ACTIVITY: Go through the entries below. Copy each line in which "hardware" appears.

DATA FOR REVIEW START

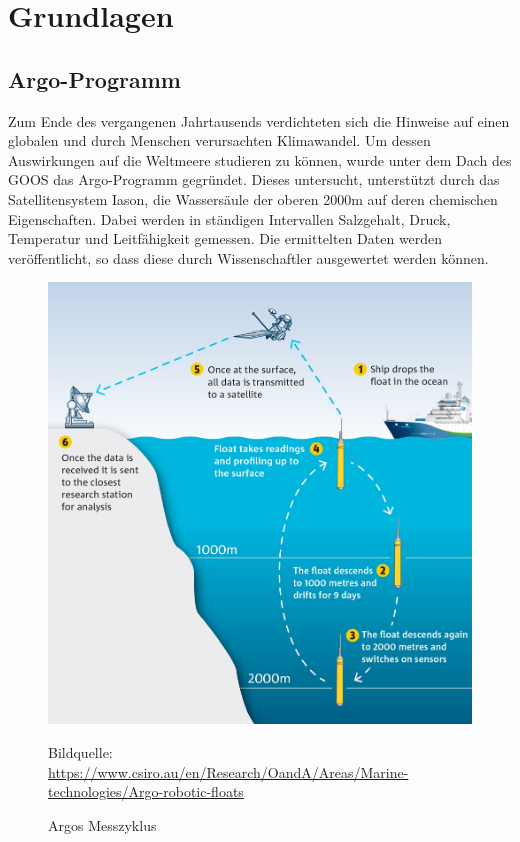 \section{Grundlagen}




    \subsection{Argo-Programm}


    Zum Ende des vergangenen Jahrtausends verdichteten sich die Hinweise auf einen globalen und durch Menschen verursachten Klimawandel. Um dessen Auswirkungen auf die Weltmeere studieren zu können, wurde unter dem Dach des \gls{GOOS} das Argo-Programm gegründet. Dieses untersucht, unterstützt durch das Satellitensystem Iason, die Wassersäule der oberen 2000m auf deren chemischen Eigenschaften. Dabei werden in ständigen Intervallen Salzgehalt, Druck, Temperatur und Leitfähigkeit gemessen. Die ermittelten Daten werden veröffentlicht, so dass diese durch Wissenschaftler ausgewertet werden können.


    \begin{figure}[h]
        \centering
        \includegraphics{pix/operation_park_profile.jpg}
        \caption[Argos Messzyklus]{Argos  Messzyklus}
        \footnotesize{
            Bildquelle: \url{https://www.csiro.au/en/Research/OandA/Areas/Marine-technologies/Argo-robotic-floats}
        }
        \label{fig:Argo-messzyklus}
    \end{figure}

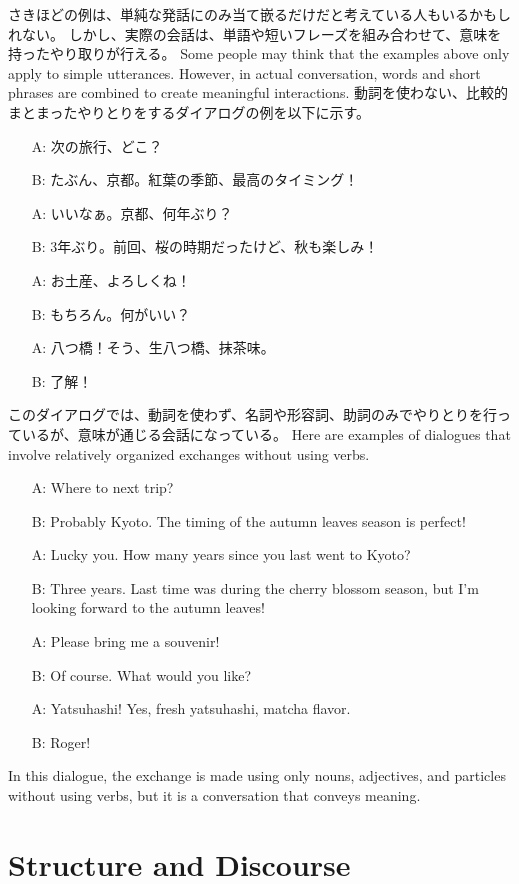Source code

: \documentclass[uplatex,dvipdfmx,b5paper,english,10pt]{jsbook}
\begin{document}
\ifJapanese
  さきほどの例は、単純な発話にのみ当て嵌るだけだと考えている人もいるかもしれない。
  しかし、実際の会話は、単語や短いフレーズを組み合わせて、意味を持ったやり取りが行える。
\else
  Some people may think that the examples above only apply to simple utterances.
  However, in actual conversation, words and short phrases are combined to create meaningful interactions.
\fi
\ifJapanese
動詞を使わない、比較的まとまったやりとりをするダイアログの例を以下に示す。
\begin{itemize}
  \item[A:] 次の旅行、どこ？
  \item[B:] たぶん、京都。紅葉の季節、最高のタイミング！
  \item[A:] いいなぁ。京都、何年ぶり？
  \item[B:] 3年ぶり。前回、桜の時期だったけど、秋も楽しみ！
  \item[A:] お土産、よろしくね！
  \item[B:] もちろん。何がいい？
  \item[A:] 八つ橋！そう、生八つ橋、抹茶味。
  \item[B:] 了解！
\end{itemize}
このダイアログでは、動詞を使わず、名詞や形容詞、助詞のみでやりとりを行っているが、意味が通じる会話になっている。
\else
Here are examples of dialogues that involve relatively organized exchanges without using verbs.
\begin{itemize}
  \item[A:] Where to next trip?
  \item[B:] Probably Kyoto. The timing of the autumn leaves season is perfect!
  \item[A:] Lucky you. How many years since you last went to Kyoto?
  \item[B:] Three years. Last time was during the cherry blossom season, but I'm looking forward to the autumn leaves!
  \item[A:] Please bring me a souvenir!
  \item[B:] Of course. What would you like?
  \item[A:] Yatsuhashi! Yes, fresh yatsuhashi, matcha flavor.
  \item[B:] Roger!
\end{itemize}
In this dialogue, the exchange is made using only nouns, adjectives, and particles without using verbs, but it is a conversation that conveys meaning.
\fi

\ifEnglish
\section{Structure and Discourse}
\else
\end{document}
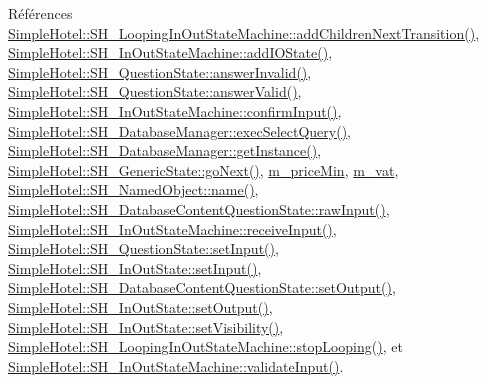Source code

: Références \hyperlink{classSimpleHotel_1_1SH__LoopingInOutStateMachine_a2ac2ff43d97fd1b12e1b30d6818f33e4}{Simple\-Hotel\-::\-S\-H\-\_\-\-Looping\-In\-Out\-State\-Machine\-::add\-Children\-Next\-Transition()}, \hyperlink{classSimpleHotel_1_1SH__InOutStateMachine_a07ae9f1f74a9a41b26e77a014679a33e}{Simple\-Hotel\-::\-S\-H\-\_\-\-In\-Out\-State\-Machine\-::add\-I\-O\-State()}, \hyperlink{classSimpleHotel_1_1SH__QuestionState_a69caaa66c68de820a5afa9584f24ca31}{Simple\-Hotel\-::\-S\-H\-\_\-\-Question\-State\-::answer\-Invalid()}, \hyperlink{classSimpleHotel_1_1SH__QuestionState_ad69b23cffd57936805e7b66483c5c951}{Simple\-Hotel\-::\-S\-H\-\_\-\-Question\-State\-::answer\-Valid()}, \hyperlink{classSimpleHotel_1_1SH__InOutStateMachine_a949cdb448f813f201b6ca827d1c860e9}{Simple\-Hotel\-::\-S\-H\-\_\-\-In\-Out\-State\-Machine\-::confirm\-Input()}, \hyperlink{classSimpleHotel_1_1SH__DatabaseManager_ade052bd4f0e6aa490becef78ce4ea4d7}{Simple\-Hotel\-::\-S\-H\-\_\-\-Database\-Manager\-::exec\-Select\-Query()}, \hyperlink{classSimpleHotel_1_1SH__DatabaseManager_a0bcee98b94b5144e4c066000c4ae3321}{Simple\-Hotel\-::\-S\-H\-\_\-\-Database\-Manager\-::get\-Instance()}, \hyperlink{classSimpleHotel_1_1SH__GenericState_a5afea8cc17017b08b8db6d51b5bcefc4}{Simple\-Hotel\-::\-S\-H\-\_\-\-Generic\-State\-::go\-Next()}, \hyperlink{classSimpleHotel_1_1SH__ServiceCharging_a72f1c4a2c5ae6344b9e8a8dbd85f1029}{m\-\_\-price\-Min}, \hyperlink{classSimpleHotel_1_1SH__ServiceCharging_a4cb1fa10bbf8365734f68da006b887af}{m\-\_\-vat}, \hyperlink{classSimpleHotel_1_1SH__NamedObject_ad144716345034c91cface8f3163a799e}{Simple\-Hotel\-::\-S\-H\-\_\-\-Named\-Object\-::name()}, \hyperlink{classSimpleHotel_1_1SH__DatabaseContentQuestionState_af7b1002ee7209e3e8238a5e11fd0294b}{Simple\-Hotel\-::\-S\-H\-\_\-\-Database\-Content\-Question\-State\-::raw\-Input()}, \hyperlink{classSimpleHotel_1_1SH__InOutStateMachine_a17482446bbf0327e84feb5d6a1a612f0}{Simple\-Hotel\-::\-S\-H\-\_\-\-In\-Out\-State\-Machine\-::receive\-Input()}, \hyperlink{classSimpleHotel_1_1SH__QuestionState_ae404d8874e542fd5f3e6d658f003bae4}{Simple\-Hotel\-::\-S\-H\-\_\-\-Question\-State\-::set\-Input()}, \hyperlink{classSimpleHotel_1_1SH__InOutState_a30d45824ca3c749427ac8d40479cf072}{Simple\-Hotel\-::\-S\-H\-\_\-\-In\-Out\-State\-::set\-Input()}, \hyperlink{classSimpleHotel_1_1SH__DatabaseContentQuestionState_ab85498797a0318417580ad3f274b018a}{Simple\-Hotel\-::\-S\-H\-\_\-\-Database\-Content\-Question\-State\-::set\-Output()}, \hyperlink{classSimpleHotel_1_1SH__InOutState_a5e151d7b01cceb6766b6d83d4a9ac1aa}{Simple\-Hotel\-::\-S\-H\-\_\-\-In\-Out\-State\-::set\-Output()}, \hyperlink{classSimpleHotel_1_1SH__InOutState_a2da1edbe247e9b2661c81c9dc2c7ef8d}{Simple\-Hotel\-::\-S\-H\-\_\-\-In\-Out\-State\-::set\-Visibility()}, \hyperlink{classSimpleHotel_1_1SH__LoopingInOutStateMachine_a64951d436e3f998c7136415019021ec8}{Simple\-Hotel\-::\-S\-H\-\_\-\-Looping\-In\-Out\-State\-Machine\-::stop\-Looping()}, et \hyperlink{classSimpleHotel_1_1SH__InOutStateMachine_a3754990c3f90bb7d59e5028d3d6504d8}{Simple\-Hotel\-::\-S\-H\-\_\-\-In\-Out\-State\-Machine\-::validate\-Input()}.


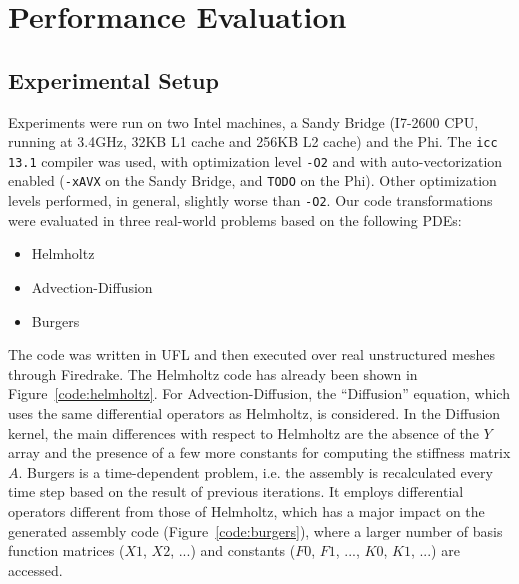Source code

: \documentclass[conference]{IEEEtran}
\begin{document}
\section{Performance Evaluation}
\label{sec:perf-results}

\subsection{Experimental Setup}

Experiments were run on two Intel machines, a Sandy Bridge (I7-2600 CPU, running at 3.4GHz, 32KB L1 cache and 256KB L2 cache) and the Phi. The \texttt{icc 13.1} compiler was used, with optimization level \texttt{-O2} and with auto-vectorization enabled (\texttt{-xAVX} on the Sandy Bridge, and \texttt{TODO} on the Phi). Other optimization levels performed, in general, slightly worse than \texttt{-O2}. Our code transformations were evaluated in three real-world problems based on the following PDEs:
\begin{itemize}
\item Helmholtz
\item Advection-Diffusion
\item Burgers
\end{itemize}
The code was written in UFL and then executed over real unstructured meshes through Firedrake. The Helmholtz code has already been shown in Figure~\ref{code:helmholtz}. For Advection-Diffusion, the ``Diffusion'' equation, which uses the same differential operators as Helmholtz, is considered. In the Diffusion kernel, the main differences with respect to Helmholtz are the absence of the $Y$ array and the presence of a few more constants for computing the stiffness matrix $A$. Burgers is a time-dependent problem, i.e. the assembly is recalculated every time step based on the result of previous iterations. It employs differential operators different from those of Helmholtz, which has a major impact on the generated assembly code (Figure~\ref{code:burgers}), where a larger number of basis function matrices ($X1$, $X2$, ...) and constants ($F0$, $F1$, ..., $K0$, $K1$, ...) are accessed. 
\end{document}
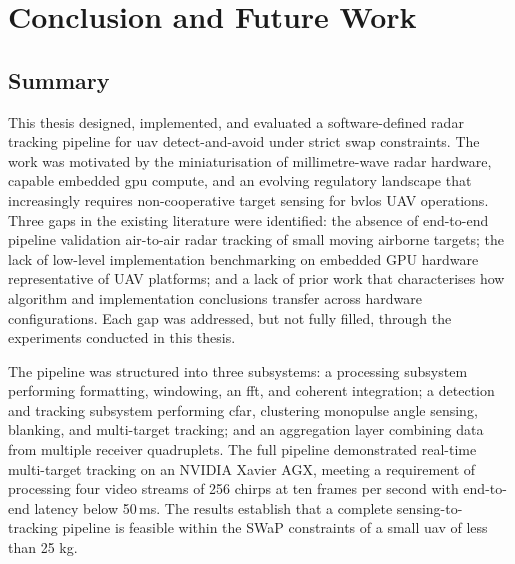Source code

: \chapter{Conclusion and Future Work}

\section{Summary}

This thesis designed, implemented, and evaluated a software-defined radar tracking pipeline
for \gls{uav} detect-and-avoid under strict \gls{swap} constraints. The work was motivated
by the miniaturisation of millimetre-wave radar hardware, capable embedded
\gls{gpu} compute, and an evolving regulatory landscape that increasingly requires
non-cooperative target sensing for \gls{bvlos} UAV operations. Three gaps in the existing
literature were identified: the absence of end-to-end pipeline validation air-to-air radar 
tracking of small
moving airborne targets; the lack of low-level implementation benchmarking on embedded
GPU hardware representative of UAV platforms; and a lack of prior work that characterises
how algorithm and implementation conclusions transfer across hardware configurations.
Each gap was addressed, but not fully filled, through the experiments conducted in this thesis.

The pipeline was structured into three subsystems: a processing subsystem performing
formatting, windowing, an \gls{fft}, and coherent integration; a detection and tracking subsystem
performing \gls{cfar}, clustering monopulse angle sensing, blanking, and multi-target tracking; 
and
an aggregation layer combining data from multiple receiver quadruplets. The full pipeline
demonstrated real-time multi-target tracking on an NVIDIA Xavier AGX, meeting a 
requirement of processing four
video streams of 256 chirps at ten frames per second with end-to-end latency below
50\,ms. The results establish that a complete sensing-to-tracking pipeline is feasible within the
SWaP constraints of a small \gls{uav} of less than 25 kg.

DATA FOR REVIEW END

ANSWER SPACE:
by the miniaturisation of millimetre-wave radar hardware, capable embedded
GPU hardware representative of UAV platforms; and a lack of prior work that characterises
how algorithm and implementation conclusions transfer across hardware configurations.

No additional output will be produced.